Distinct Adverse Event Profiles

Pegcetacoplan was associated with a broader spectrum of ocular adverse events, including anterior segment (iris) hemorrhage, iris neovascularization, choroidal neovascularization, intraocular injection complications, hemorrhagic occlusive retinal vasculitis, retinal occlusive vasculitis, and bacterial endophthalmitis.

In contrast, avacincaptad pegol demonstrated a narrower adverse event profile, with reported events including choroidal neovascularization, vitritis, dry age-related macular degeneration (AMD), and cystoid macular edema.

Clinical Trial Safety Data Context

The researchers contextualized these findings against the backdrop of clinical trial safety data. The Phase III OAKS and DERBY trials for pegcetacoplan (n=1,258) showed that 61.6% of patients receiving monthly injections experienced treatment-emergent AEs in the study eye by 24 months, compared to 55% in the bimonthly group and 46.3% in the placebo group. Common adverse events included vitreous floaters, new-onset exudative AMD, retinal hemorrhage, and decreased visual acuity, with three serious cases of ischemic optic neuropathy reported.

For avacincaptad pegol, the GATHER1 Phase II/III trial (n=286) reported treatment-emergent AEs in 58.2% of patients receiving the FDA-approved 2mg dosage, rising to 73.5% in the 4mg group, compared to 40.9% in the sham group. At 18 months, adverse events occurring at rates ≥2% included conjunctival hyperemia, conjunctival edema, punctate keratitis, cataracts, vitreous detachment, choroidal neovascularization, eye pain, and reduced visual acuity.

The GATHER2 Phase III trial for avacincaptad pegol additionally reported dry eye, increased ocular pressure, and macular neovascularization as adverse events occurring in ≥2% of patients (n=225) at month 12.

Interpreting the Disparity in Adverse Event Reports

The study authors proposed several explanations for the significant difference in the number of reported adverse events between the two treatments:

1. Intrinsic risk differences: Pegcetacoplan may inherently carry a greater risk profile due to its mechanism of action.
2. Reaction noticeability: Adverse reactions to pegcetacoplan might be more noticeable or severe, leading to higher reporting rates.
3. Prescription frequency: Pegcetacoplan may be prescribed more frequently than avacincaptad pegol in clinical practice.
4. Market availability timing: Avacincaptad pegol received FDA approval six months after pegcetacoplan, potentially explaining some of the reporting disparity.
5. Clinical expertise development: Clinicians' growing familiarity with pegcetacoplan may have improved their ability to detect and report adverse events.

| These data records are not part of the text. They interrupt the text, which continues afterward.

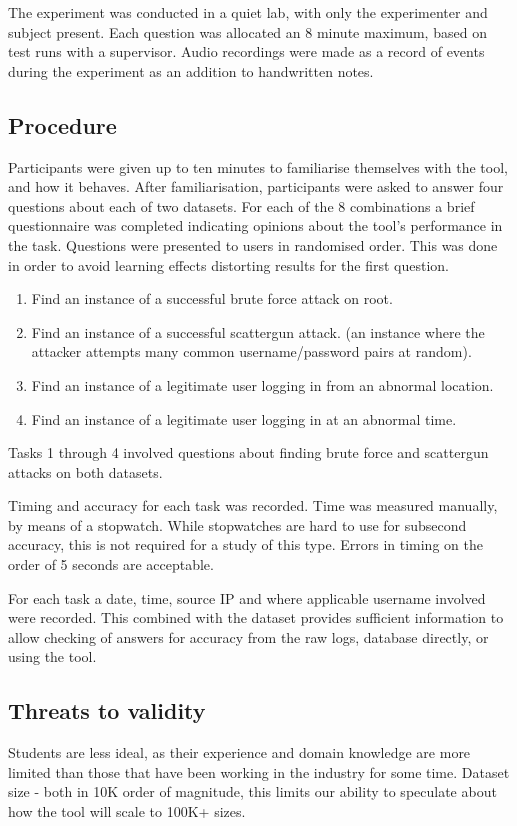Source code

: The experiment was conducted in a quiet lab, with only the experimenter and subject present. Each question was allocated an 8 minute maximum, based on test runs with a supervisor. Audio recordings were made as a record of events during the experiment as an addition to handwritten notes. 

\subsection{Procedure}
Participants were given up to ten minutes to familiarise themselves with the tool, and how it behaves. After familiarisation, participants were asked to answer four questions about each of two datasets. For each of the 8 combinations a brief questionnaire was completed indicating opinions about the tool's performance in the task\cite{lewis1995ibm}.
Questions were presented to users in randomised order. This was done in order to avoid learning effects distorting results for the first question.

\begin{enumerate}
\item{Find an instance of a successful brute force attack on root.}
\item{Find an instance of a successful scattergun attack.
(an instance where the attacker attempts many common username/password pairs at random).}
\item{Find an instance of a legitimate user logging in from an abnormal location.}
\item{Find an instance of a legitimate user logging in at an abnormal time.}
\end{enumerate}

Tasks 1 through 4 involved questions about finding brute force and scattergun attacks on both datasets.

Timing and accuracy for each task was recorded. 
Time was measured manually, by means of a stopwatch. While stopwatches are hard to use for subsecond accuracy, this is not required for a study of this type. Errors in timing on the order of 5 seconds are acceptable.

For each task a date, time, source IP and where applicable username involved were recorded. This combined with the dataset provides sufficient information to allow checking of answers for accuracy from the raw logs, database directly, or using the tool. 

\subsection{Threats to validity}
 Students are less ideal, as their experience and domain knowledge are more limited than those that have been working in the industry for some time.
Dataset size - both in 10K order of magnitude, this limits our ability to speculate about how the tool will scale to 100K+ sizes.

Clinical Implications and Future Directions

The researchers emphasized that while clinical trial data suggested comparable adverse event rates between both complement inhibitors, this real-world analysis revealed potentially important differences in their safety profiles. However, they cautioned that avacincaptad pegol data carried a higher uncertainty level due to the smaller sample size.

"Our findings are subject to the real-world utilization of these agents, but they emphasize the necessity of a proactive, risk-based approach to patient management," the authors noted in their paper.

The study underscores the importance of ongoing pharmacovigilance for both treatments. The authors concluded that continued surveillance of adverse events is essential "to better elucidate the long-term implications of their mechanisms of action and inform their safe use in clinical practice."

This research represents an important step in understanding the real-world safety profiles of these novel geographic atrophy treatments, providing clinicians with valuable information to guide treatment decisions and patient monitoring strategies.